- [Problem description]: The answer must be every line of the data that holds the word "mmse".

Dataset entries:
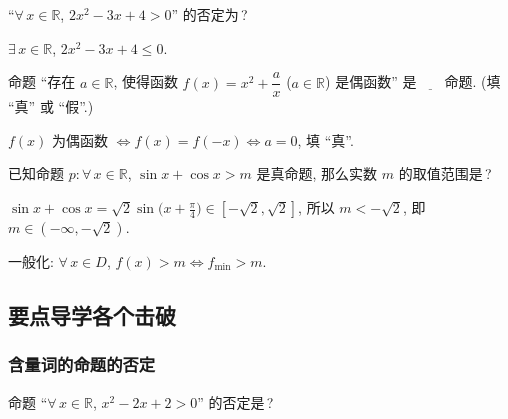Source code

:   \begin{exercise}
    ``$\forall\, x\in \mathbb{R}$, $2x^2-3x+4>0$'' 的否定为\,?
  \end{exercise}

  \beginsolution
    $\exists\, x\in \mathbb{R}$, $2x^2-3x+4\leqslant 0$.
  \endsolution
  
  \begin{exercise}
    命题 ``存在 $a\in \mathbb{R}$, 
    使得函数 $f(x)=x^2 +\dfrac{a}{x}$ ($a\in \mathbb{R}$) 是偶函数'' 
    是$\underline{\qquad}$命题. (填 ``真'' 或 ``假''.)
  \end{exercise}

  \beginsolution
    $f(x)$ 为偶函数 $\Leftrightarrow f(x)=f(-x)\Leftrightarrow a=0$, 填 ``真''.
  \endsolution
  
  \begin{exercise}
    已知命题 $p\colon \forall\, x\in \mathbb{R}$, $\sin x+\cos x>m$ 是真命题,
    那么实数 $m$ 的取值范围是\,?
  \end{exercise}

  \beginsolution
    $\sin x+\cos x= \sqrt2\sin\Big(x+\frac\pi4\Big)\in [-\sqrt2,\sqrt2]$, 
    所以 $m<-\sqrt2$, 即 $m\in(-\infty,-\sqrt2)$.
    
    一般化: $\forall\, x\in D$, $f(x)>m\Leftrightarrow f_{\min}>m$.
  \endsolution
  
  \subsection{要点导学\quad 各个击破}
  \subsubsection{含量词的命题的否定}
  \begin{example}
    命题 ``$\forall\, x\in \mathbb{R}$, $x^2-2x+2>0$'' 的否定是\,?
  \end{example}


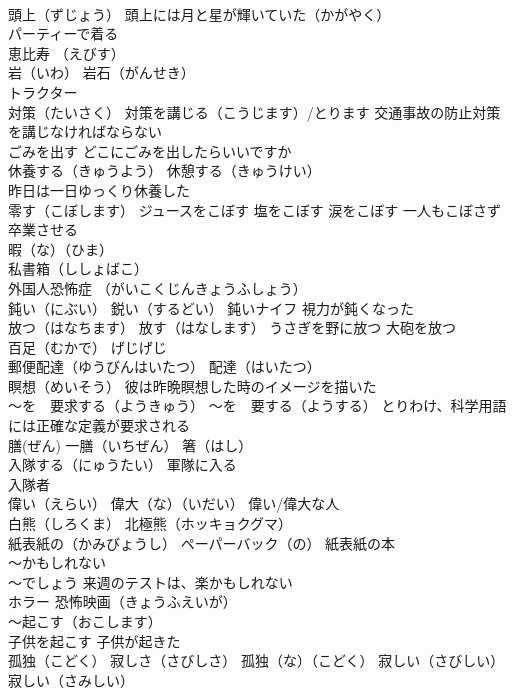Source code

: \documentclass[8pt]{extreport}
\begin{document}
\begin{CJK}{UTF8}{min}
\\	頭上（ずじょう） 頭上には月と星が輝いていた（かがやく）
\\	パーティーで着る
\\	恵比寿 （えびす）
\\	岩（いわ） 岩石（がんせき）
\\	トラクター
\\	対策（たいさく） 対策を講じる（こうじます）/とります 交通事故の防止対策を講じなければならない
\\	ごみを出す どこにごみを出したらいいですか
\\	休養する（きゅうよう） 休憩する（きゅうけい）
\\	昨日は一日ゆっくり休養した
\\	零す（こぼします） ジュースをこぼす 塩をこぼす 涙をこぼす 一人もこぼさず卒業させる
\\	暇（な）（ひま）
\\	私書箱（ししょばこ）
\\	外国人恐怖症 （がいこくじんきょうふしょう）
\\	鈍い（にぶい） 鋭い（するどい） 鈍いナイフ 視力が鈍くなった
\\	放つ（はなちます） 放す（はなします） うさぎを野に放つ 大砲を放つ
\\	百足（むかで） げじげじ
\\	郵便配達（ゆうびんはいたつ） 配達（はいたつ）
\\	瞑想（めいそう） 彼は昨晩瞑想した時のイメージを描いた
\\	～を　要求する（ようきゅう） ～を　要する（ようする） とりわけ、科学用語には正確な定義が要求される
\\	膳(ぜん) 一膳（いちぜん） 箸（はし）
\\	入隊する（にゅうたい） 軍隊に入る 
\\	入隊者
\\	偉い（えらい） 偉大（な）（いだい） 偉い/偉大な人
\\	白熊（しろくま） 北極熊（ホッキョクグマ）
\\	紙表紙の（かみびょうし） ペーパーバック（の） 紙表紙の本
\\	～かもしれない 
\\	～でしょう 来週のテストは、楽かもしれない
\\	ホラー 恐怖映画（きょうふえいが）
\\	～起こす（おこします） 
\\	子供を起こす 子供が起きた
\\	孤独（こどく） 寂しさ（さびしさ） 孤独（な）（こどく） 寂しい（さびしい） 寂しい（さみしい）

\end{CJK}
\end{document}
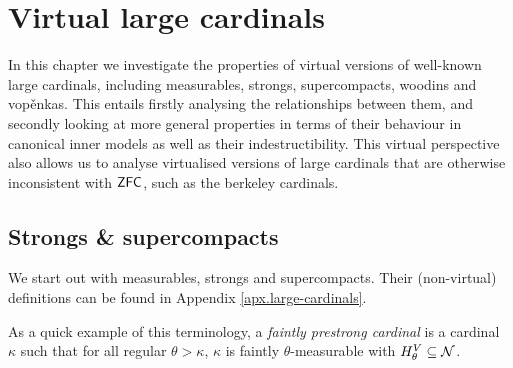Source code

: \documentclass[../../main]{subfiles}
\begin{document}
\chapter{Virtual large cardinals}
\thispagestyle{fancy}

In this chapter we investigate the properties of virtual versions of well-known large cardinals, including measurables, strongs, supercompacts, woodins and vop\v enkas. This entails firstly analysing the relationships between them, and secondly looking at more general properties in terms of their behaviour in canonical inner models as well as their indestructibility. This virtual perspective also allows us to analyse virtualised versions of large cardinals that are otherwise inconsistent with $\textsf{ZFC}$, such as the berkeley cardinals.


\section{Strongs \& supercompacts}

We start out with measurables, strongs and supercompacts. Their (non-virtual) definitions can be found in Appendix \ref{apx.large-cardinals}.


As a quick example of this terminology, a \textit{faintly prestrong cardinal} is a cardinal $\kappa$ such that for all regular $\theta>\kappa$, $\kappa$ is faintly $\theta$-measurable with $H_\theta^V\subseteq\operatorname{\mathcal N}$.
\end{document}
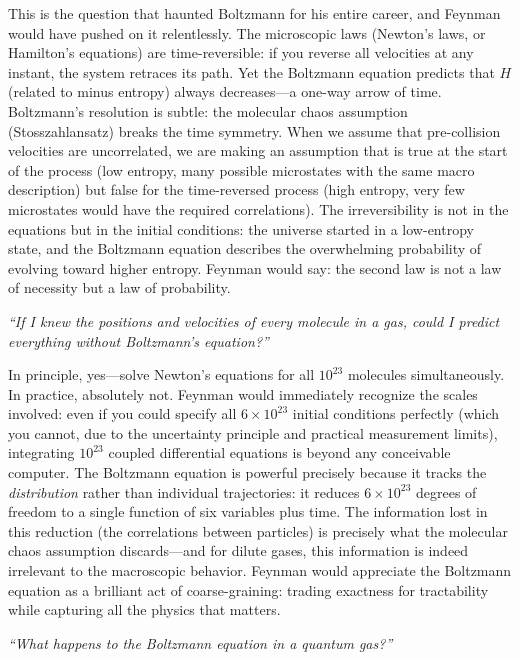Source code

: \documentclass[11pt,openright]{book}
\begin{document}
This is the question that haunted Boltzmann for his entire career, and Feynman would have pushed on it relentlessly. The microscopic laws (Newton's laws, or Hamilton's equations) are time-reversible: if you reverse all velocities at any instant, the system retraces its path. Yet the Boltzmann equation predicts that $H$ (related to minus entropy) always decreases---a one-way arrow of time. Boltzmann's resolution is subtle: the molecular chaos assumption (Stosszahlansatz) breaks the time symmetry. When we assume that pre-collision velocities are uncorrelated, we are making an assumption that is true at the start of the process (low entropy, many possible microstates with the same macro description) but false for the time-reversed process (high entropy, very few microstates would have the required correlations). The irreversibility is not in the equations but in the initial conditions: the universe started in a low-entropy state, and the Boltzmann equation describes the overwhelming probability of evolving toward higher entropy. Feynman would say: the second law is not a law of necessity but a law of probability.

\textit{``If I knew the positions and velocities of every molecule in a gas, could I predict everything without Boltzmann's equation?''}

In principle, yes---solve Newton's equations for all $10^{23}$ molecules simultaneously. In practice, absolutely not. Feynman would immediately recognize the scales involved: even if you could specify all $6\times 10^{23}$ initial conditions perfectly (which you cannot, due to the uncertainty principle and practical measurement limits), integrating $10^{23}$ coupled differential equations is beyond any conceivable computer. The Boltzmann equation is powerful precisely because it tracks the \emph{distribution} rather than individual trajectories: it reduces $6\times 10^{23}$ degrees of freedom to a single function of six variables plus time. The information lost in this reduction (the correlations between particles) is precisely what the molecular chaos assumption discards---and for dilute gases, this information is indeed irrelevant to the macroscopic behavior. Feynman would appreciate the Boltzmann equation as a brilliant act of coarse-graining: trading exactness for tractability while capturing all the physics that matters.

\textit{``What happens to the Boltzmann equation in a quantum gas?''}
\end{document}
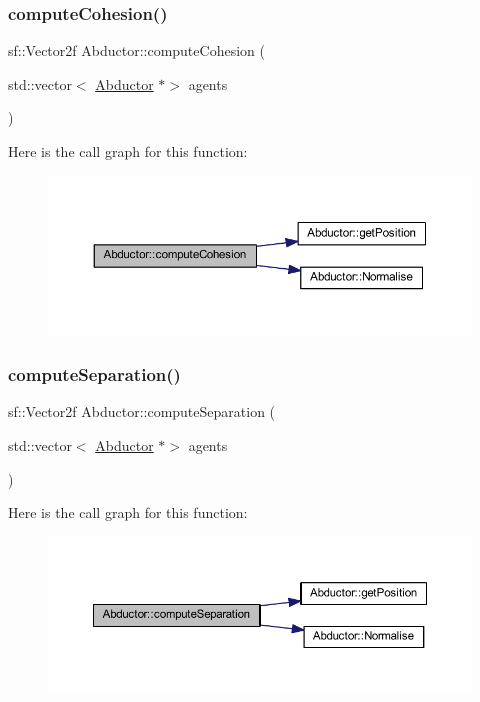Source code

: \subsubsection{\texorpdfstring{compute\+Cohesion()}{computeCohesion()}}
{\footnotesize\ttfamily sf\+::\+Vector2f Abductor\+::compute\+Cohesion (\begin{DoxyParamCaption}\item[{std\+::vector$<$ \hyperlink{class_abductor}{Abductor} $\ast$$>$}]{agents }\end{DoxyParamCaption})}

Here is the call graph for this function\+:
\nopagebreak
\begin{figure}[H]
\begin{center}
\leavevmode
\includegraphics[width=350pt]{class_abductor_a8aa45d9b7d770533a60eae180c08d96f_cgraph}
\end{center}
\end{figure}
\mbox{\label{class_abductor_ac72ef77b379beff56efed7f66442c649}} 
\subsubsection{\texorpdfstring{compute\+Separation()}{computeSeparation()}}
{\footnotesize\ttfamily sf\+::\+Vector2f Abductor\+::compute\+Separation (\begin{DoxyParamCaption}\item[{std\+::vector$<$ \hyperlink{class_abductor}{Abductor} $\ast$$>$}]{agents }\end{DoxyParamCaption})}

Here is the call graph for this function\+:
\nopagebreak
\begin{figure}[H]
\begin{center}
\leavevmode
\includegraphics[width=350pt]{class_abductor_ac72ef77b379beff56efed7f66442c649_cgraph}
\end{center}
\end{figure}
\mbox{\label{class_abductor_ac9a6ed96e2b0ffce0984656f8cff114e}} 
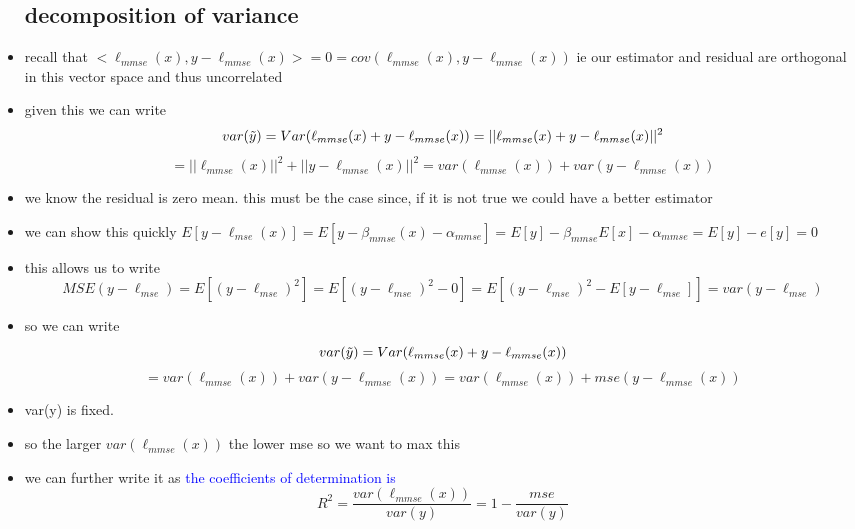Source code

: \documentclass{article}
\begin{document}
\begin{itemize}
\subsection*{decomposition of variance}
\item recall that $<\ell_{mmse}(x), y-\ell_{mmse}(x)>=0=cov(\ell_{mmse}(x), y-\ell_{mmse}(x))$ ie our estimator and residual are orthogonal
in this vector space and thus uncorrelated
\item given this we can write $$var(\Tilde{y})=Var(\ell_{mmse}(x) + y-\ell_{mmse}(x))=||\ell_{mmse}(x) + y-\ell_{mmse}(x)||^2$$ 
$$=||\ell_{mmse}(x)||^2 + ||y-\ell_{mmse}(x)||^2=var(\ell_{mmse}(x)) + var(y-\ell_{mmse}(x))$$
\item we know the residual is zero mean. this must be the case since, if it is not true we could have a better estimator 
\item we can show this quickly $E[y-\ell_{mse}(x)]=E[y-\beta_{mmse}(x) -\alpha_{mmse}]=E[y]-\beta_{mmse}E[x] -\alpha_{mmse}
=E[y]-e[y]=0$
\item this allows us to write $$MSE(y-\ell_{mse})=E[(y-\ell_{mse})^2]=E[(y-\ell_{mse})^2-0]=E[(y-\ell_{mse})^2-E[y-\ell_{mse}]]=var(y-\ell_{mse})$$
\item so we can write $$var(\Tilde{y})=Var(\ell_{mmse}(x) + y-\ell_{mmse}(x))$$ $$=var(\ell_{mmse}(x)) + var(y-\ell_{mmse}(x))=var(\ell_{mmse}(x)) + mse(y-\ell_{mmse}(x))$$
\item var(y) is fixed. 
\item so the larger $var(\ell_{mmse}(x))$ the lower mse so we want to max this 
\item we can further write it as \textcolor{blue}{the coefficients of determination is }$$R^2=\frac{var(\ell_{mmse}(x))}{var(y)}=1-\frac{mse}{var(y)}$$

\end{itemize}
\end{document}
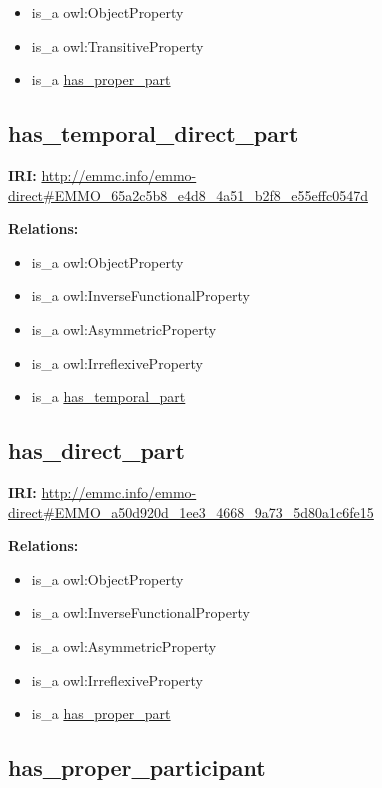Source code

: \documentclass[a4paper,]{report}
\providecommand{\tightlist}{%
  \setlength{\itemsep}{0pt}\setlength{\parskip}{0pt}}
\begin{document}
\begin{itemize}
\tightlist
\item
  is\_a owl:ObjectProperty
\item
  is\_a owl:TransitiveProperty
\item
  is\_a \protect\hyperlink{has_proper_part}{has\_proper\_part}
\end{itemize}

\hypertarget{has_temporal_direct_part}{%
\subsection{has\_temporal\_direct\_part}\label{has_temporal_direct_part}}

\textbf{IRI:}
\url{http://emmc.info/emmo-direct\#EMMO_65a2c5b8_e4d8_4a51_b2f8_e55effc0547d}

\textbf{Relations:}

\begin{itemize}
\tightlist
\item
  is\_a owl:ObjectProperty
\item
  is\_a owl:InverseFunctionalProperty
\item
  is\_a owl:AsymmetricProperty
\item
  is\_a owl:IrreflexiveProperty
\item
  is\_a \protect\hyperlink{has_temporal_part}{has\_temporal\_part}
\end{itemize}

\hypertarget{has_direct_part}{%
\subsection{has\_direct\_part}\label{has_direct_part}}

\textbf{IRI:}
\url{http://emmc.info/emmo-direct\#EMMO_a50d920d_1ee3_4668_9a73_5d80a1c6fe15}

\textbf{Relations:}

\begin{itemize}
\tightlist
\item
  is\_a owl:ObjectProperty
\item
  is\_a owl:InverseFunctionalProperty
\item
  is\_a owl:AsymmetricProperty
\item
  is\_a owl:IrreflexiveProperty
\item
  is\_a \protect\hyperlink{has_proper_part}{has\_proper\_part}
\end{itemize}

\hypertarget{has_proper_participant}{%
\subsection{has\_proper\_participant}\label{has_proper_participant}}
\end{document}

- [Answer to this exercise]:
\item recall that $<\ell_{mmse}(x), y-\ell_{mmse}(x)>=0=cov(\ell_{mmse}(x), y-\ell_{mmse}(x))$ ie our estimator and residual are orthogonal
\item given this we can write $$var(\Tilde{y})=Var(\ell_{mmse}(x) + y-\ell_{mmse}(x))=||\ell_{mmse}(x) + y-\ell_{mmse}(x)||^2$$ 
$$=||\ell_{mmse}(x)||^2 + ||y-\ell_{mmse}(x)||^2=var(\ell_{mmse}(x)) + var(y-\ell_{mmse}(x))$$
\item we can show this quickly $E[y-\ell_{mse}(x)]=E[y-\beta_{mmse}(x) -\alpha_{mmse}]=E[y]-\beta_{mmse}E[x] -\alpha_{mmse}
\item so we can write $$var(\Tilde{y})=Var(\ell_{mmse}(x) + y-\ell_{mmse}(x))$$ $$=var(\ell_{mmse}(x)) + var(y-\ell_{mmse}(x))=var(\ell_{mmse}(x)) + mse(y-\ell_{mmse}(x))$$
\item so the larger $var(\ell_{mmse}(x))$ the lower mse so we want to max this 
\item we can further write it as \textcolor{blue}{the coefficients of determination is }$$R^2=\frac{var(\ell_{mmse}(x))}{var(y)}=1-\frac{mse}{var(y)}$$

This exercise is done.